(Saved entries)
- - - - - - -

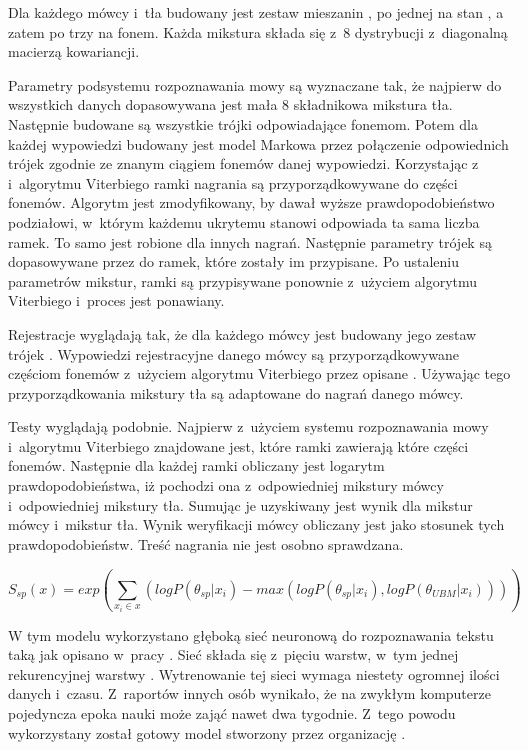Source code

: Dla każdego mówcy i~tła budowany jest zestaw mieszanin , po jednej na stan ,
a zatem po trzy na fonem. Każda mikstura składa się z~$8$ dystrybucji z~diagonalną macierzą kowariancji.

Parametry podsystemu rozpoznawania mowy są wyznaczane tak, że najpierw do wszystkich danych
dopasowywana jest mała 8 składnikowa mikstura tła. Następnie budowane są wszystkie trójki 
odpowiadające fonemom. Potem dla każdej wypowiedzi budowany jest model Markowa przez połączenie odpowiednich
trójek zgodnie ze znanym ciągiem fonemów danej wypowiedzi. Korzystając z~ i~algorytmu Viterbiego
ramki nagrania są przyporządkowywane do części fonemów. Algorytm jest zmodyfikowany, by dawał wyższe prawdopodobieństwo
podziałowi, w~którym każdemu ukrytemu stanowi odpowiada ta sama liczba ramek. To samo jest robione dla innych nagrań.
Następnie parametry trójek  są dopasowywane przez  do ramek, które zostały im przypisane.
Po ustaleniu parametrów mikstur, ramki są przypisywane ponownie z~użyciem algorytmu Viterbiego i~proces jest ponawiany.

Rejestracje wyglądają tak, że dla każdego mówcy jest budowany jego zestaw trójek .
Wypowiedzi rejestracyjne danego mówcy są przyporządkowywane
częściom fonemów z~użyciem algorytmu Viterbiego przez opisane .
Używając tego przyporządkowania mikstury tła są  adaptowane do nagrań danego mówcy.

Testy wyglądają podobnie. Najpierw z~użyciem systemu rozpoznawania mowy i~algorytmu Viterbiego znajdowane
jest, które ramki zawierają które części fonemów. Następnie dla każdej ramki obliczany jest logarytm prawdopodobieństwa,
iż pochodzi ona z~odpowiedniej mikstury mówcy i~odpowiedniej mikstury tła. Sumując je uzyskiwany jest wynik dla mikstur
mówcy i~mikstur tła. Wynik weryfikacji mówcy obliczany jest jako stosunek tych prawdopodobieństw. Treść
nagrania nie jest osobno sprawdzana.

$$S_{sp}(x) = exp(\sum_{x_i \in x} (log P(\theta_{sp} | x_i) - max(log P(\theta_{sp} | x_i), log P(\theta_{UBM} | x_i))))$$

\label{sec:dnn_gmm}

W tym modelu wykorzystano głęboką sieć neuronową do rozpoznawania tekstu taką jak opisano w~pracy \cite{endToEnd}.
Sieć składa się z~pięciu warstw, w~tym jednej rekurencyjnej warstwy .
Wytrenowanie tej sieci wymaga niestety ogromnej ilości danych i~czasu. Z~raportów innych osób wynikało, że na
zwykłym komputerze pojedyncza epoka nauki może zająć nawet dwa tygodnie. Z~tego powodu wykorzystany został
gotowy model stworzony przez organizację .

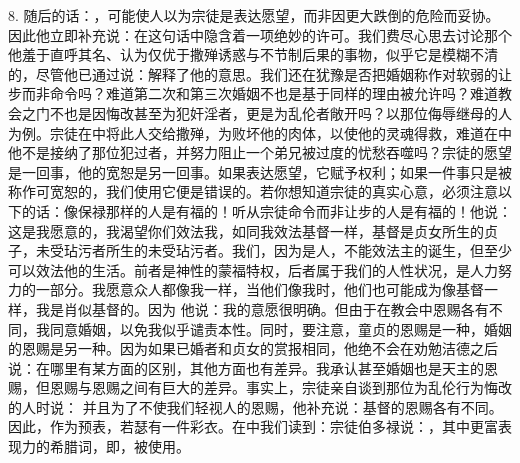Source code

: 8. 随后的话：，可能使人以为宗徒是表达愿望，而非因更大跌倒的危险而妥协。因此他立即补充说：在这句话中隐含着一项绝妙的许可。我们费尽心思去讨论那个他羞于直呼其名、认为仅优于撒殚诱惑与不节制后果的事物，似乎它是模糊不清的，尽管他已通过说：解释了他的意思。我们还在犹豫是否把婚姻称作对软弱的让步而非命令吗？难道第二次和第三次婚姻不也是基于同样的理由被允许吗？难道教会之门不也是因悔改甚至为犯奸淫者，更是为乱伦者敞开吗？以那位侮辱继母的人为例。宗徒在中将此人交给撒殚，为败坏他的肉体，以使他的灵魂得救，难道在中他不是接纳了那位犯过者，并努力阻止一个弟兄被过度的忧愁吞噬吗？宗徒的愿望是一回事，他的宽恕是另一回事。如果表达愿望，它赋予权利；如果一件事只是被称作可宽恕的，我们使用它便是错误的。若你想知道宗徒的真实心意，必须注意以下的话：像保禄那样的人是有福的！听从宗徒命令而非让步的人是有福的！他说：这是我愿意的，我渴望你们效法我，如同我效法基督一样，基督是贞女所生的贞子，未受玷污者所生的未受玷污者。我们，因为是人，不能效法主的诞生，但至少可以效法他的生活。前者是神性的蒙福特权，后者属于我们的人性状况，是人力努力的一部分。我愿意众人都像我一样，当他们像我时，他们也可能成为像基督一样，我是肖似基督的。因为  他说：我的意愿很明确。但由于在教会中恩赐各有不同，我同意婚姻，以免我似乎谴责本性。同时，要注意，童贞的恩赐是一种，婚姻的恩赐是另一种。因为如果已婚者和贞女的赏报相同，他绝不会在劝勉洁德之后说：在哪里有某方面的区别，其他方面也有差异。我承认甚至婚姻也是天主的恩赐，但恩赐与恩赐之间有巨大的差异。事实上，宗徒亲自谈到那位为乱伦行为悔改的人时说： 并且为了不使我们轻视人的恩赐，他补充说：基督的恩赐各有不同。因此，作为预表，若瑟有一件彩衣。在中我们读到：宗徒伯多禄说：，其中更富表现力的希腊词，即，被使用。\par

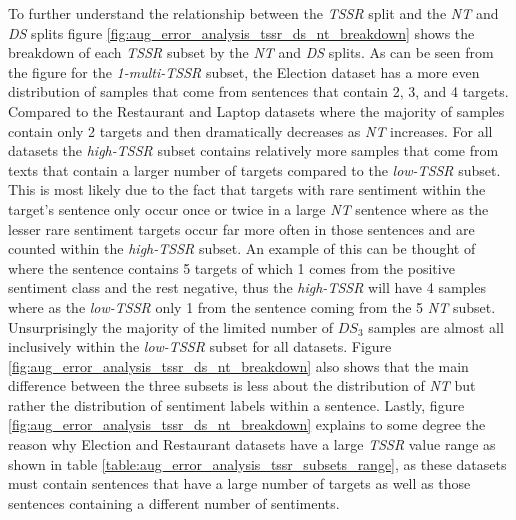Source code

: To further understand the relationship between the \textit{TSSR} split and the \textit{NT} and \textit{DS} splits figure \ref{fig:aug_error_analysis_tssr_ds_nt_breakdown} shows the breakdown of each \textit{TSSR} subset by the \textit{NT} and \textit{DS} splits. As can be seen from the figure for the \textit{1-multi-TSSR} subset, the Election dataset has a more even distribution of samples that come from sentences that contain 2, 3, and 4 targets. Compared to the Restaurant and Laptop datasets where the majority of samples contain only 2 targets and then dramatically decreases as \textit{NT} increases. For all datasets the \textit{high-TSSR} subset contains relatively more samples that come from texts that contain a larger number of targets compared to the \textit{low-TSSR} subset. This is most likely due to the fact that targets with rare sentiment within the target's sentence only occur once or twice in a large \textit{NT} sentence where as the lesser rare sentiment targets occur far more often in those sentences and are counted within the \textit{high-TSSR} subset. An example of this can be thought of where the sentence contains 5 targets of which 1 comes from the positive sentiment class and the rest negative, thus the \textit{high-TSSR} will have 4 samples where as the \textit{low-TSSR} only 1 from the sentence coming from the 5 \textit{NT} subset. Unsurprisingly the majority of the limited number of $DS_3$ samples are almost all inclusively within the \textit{low-TSSR} subset for all datasets. Figure \ref{fig:aug_error_analysis_tssr_ds_nt_breakdown} also shows that the main difference between the three subsets is less about the distribution of \textit{NT} but rather the distribution of sentiment labels within a sentence. Lastly, figure \ref{fig:aug_error_analysis_tssr_ds_nt_breakdown} explains to some degree the reason why Election and Restaurant datasets have a large \textit{TSSR} value range as shown in table \ref{table:aug_error_analysis_tssr_subsets_range}, as these datasets must contain sentences that have a large number of targets as well as those sentences containing a different number of sentiments. 

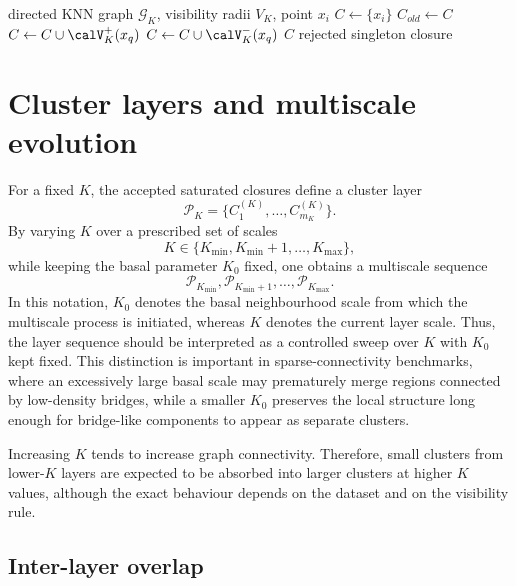 \documentclass[pdflatex,sn-mathphys-num]{sn-jnl}
\newcommand{\calG}{\mathcal{G}}
\newcommand{\calP}{\mathcal{P}}
\begin{document}
\begin{algorithm}[t]
\caption{Visibility-filtered round-trip closure for one point}
\label{alg:visibility_closure}
\begin{algorithmic}[1]
\Require directed KNN graph $\calG_K$, visibility radii $V_K$, point $x_i$
\State $C \gets \{x_i\}$
\Repeat
    \State $C_{old}\gets C$
        \State $C\gets C\cup\calV_K^+(x_q)$
        \State $C\gets C\cup\calV_K^-(x_q)$
    \EndFor
{}
    \State \Return $C$
\Else
    \State \Return rejected singleton closure
\EndIf
\end{algorithmic}
\end{algorithm}

\section{Cluster layers and multiscale evolution}\label{sec:layers}

For a fixed $K$, the accepted saturated closures define a cluster layer
\begin{equation}
\calP_K=\{C_1^{(K)},\ldots,C_{m_K}^{(K)}\}.
\end{equation}
By varying $K$ over a prescribed set of scales
\begin{equation}
K\in\{K_{\min},K_{\min}+1,\ldots,K_{\max}\},
\end{equation}
while keeping the basal parameter $K_0$ fixed, one obtains a multiscale sequence
\begin{equation}
\calP_{K_{\min}},\calP_{K_{\min}+1},\ldots,\calP_{K_{\max}}.
\end{equation}
In this notation, $K_0$ denotes the basal neighbourhood scale from which the multiscale process is initiated, whereas $K$ denotes the current layer scale. Thus, the layer sequence should be interpreted as a controlled sweep over $K$ with $K_0$ kept fixed. This distinction is important in sparse-connectivity benchmarks, where an excessively large basal scale may prematurely merge regions connected by low-density bridges, while a smaller $K_0$ preserves the local structure long enough for bridge-like components to appear as separate clusters.

Increasing $K$ tends to increase graph connectivity. Therefore, small clusters from lower-$K$ layers are expected to be absorbed into larger clusters at higher $K$ values, although the exact behaviour depends on the dataset and on the visibility rule.

\subsection{Inter-layer overlap}
\end{document}

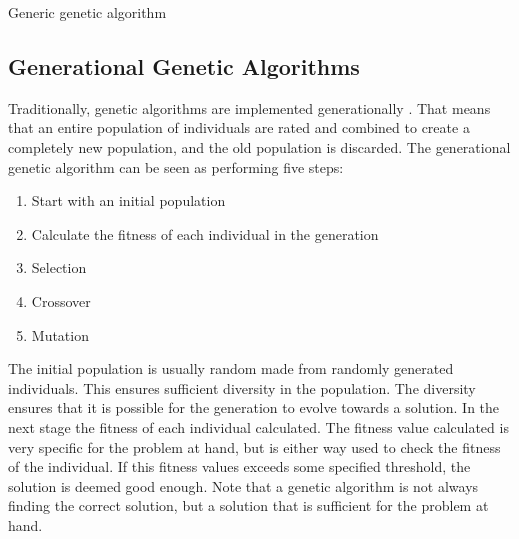 \begin{algorithm}[H]
\SetAlgoLined
\DontPrintSemicolon
{}
\caption{Generic genetic algorithm}
\label{algorithm:pseudo-code-for-ga}
\end{algorithm}


\subsection{Generational Genetic Algorithms}

Traditionally, genetic algorithms are implemented generationally . That means that an entire population of individuals are rated and combined to create a completely new population, and the old population is discarded. The generational genetic algorithm can be seen as performing five steps:


\begin{enumerate}
    \item Start with an initial population
    \item Calculate the fitness of each individual in the generation
    \item Selection
    \item Crossover
    \item Mutation  
\end{enumerate}

The initial population is usually random made from randomly generated individuals. This ensures sufficient diversity in the population. The diversity ensures that it is possible for the generation to evolve towards a solution. In the next stage the fitness of each individual calculated. The fitness value calculated is very specific for the problem at hand, but is either way used to check the fitness of the individual. If this fitness values exceeds some specified threshold, the solution is deemed good enough. Note that a genetic algorithm is not always finding the correct solution, but a solution that is sufficient for the problem at hand.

- - - - - - -

## WHAT YOU WILL DO
Exactly the lines above from the one with "każdego mówcy i~tła" to the one with "podziałowi, w~którym każdemu", both included, are to be quoted; leave the rest out.

## SOLUTION TO THE PROBLEM
: Dla każdego mówcy i~tła budowany jest zestaw mieszanin , po jednej na stan ,
a zatem po trzy na fonem. Każda mikstura składa się z~$8$ dystrybucji z~diagonalną macierzą kowariancji.

Parametry podsystemu rozpoznawania mowy są wyznaczane tak, że najpierw do wszystkich danych
dopasowywana jest mała 8 składnikowa mikstura tła. Następnie budowane są wszystkie trójki 
odpowiadające fonemom. Potem dla każdej wypowiedzi budowany jest model Markowa przez połączenie odpowiednich
trójek zgodnie ze znanym ciągiem fonemów danej wypowiedzi. Korzystając z~ i~algorytmu Viterbiego
ramki nagrania są przyporządkowywane do części fonemów. Algorytm jest zmodyfikowany, by dawał wyższe prawdopodobieństwo
podziałowi, w~którym każdemu ukrytemu stanowi odpowiada ta sama liczba ramek. To samo jest robione dla innych nagrań.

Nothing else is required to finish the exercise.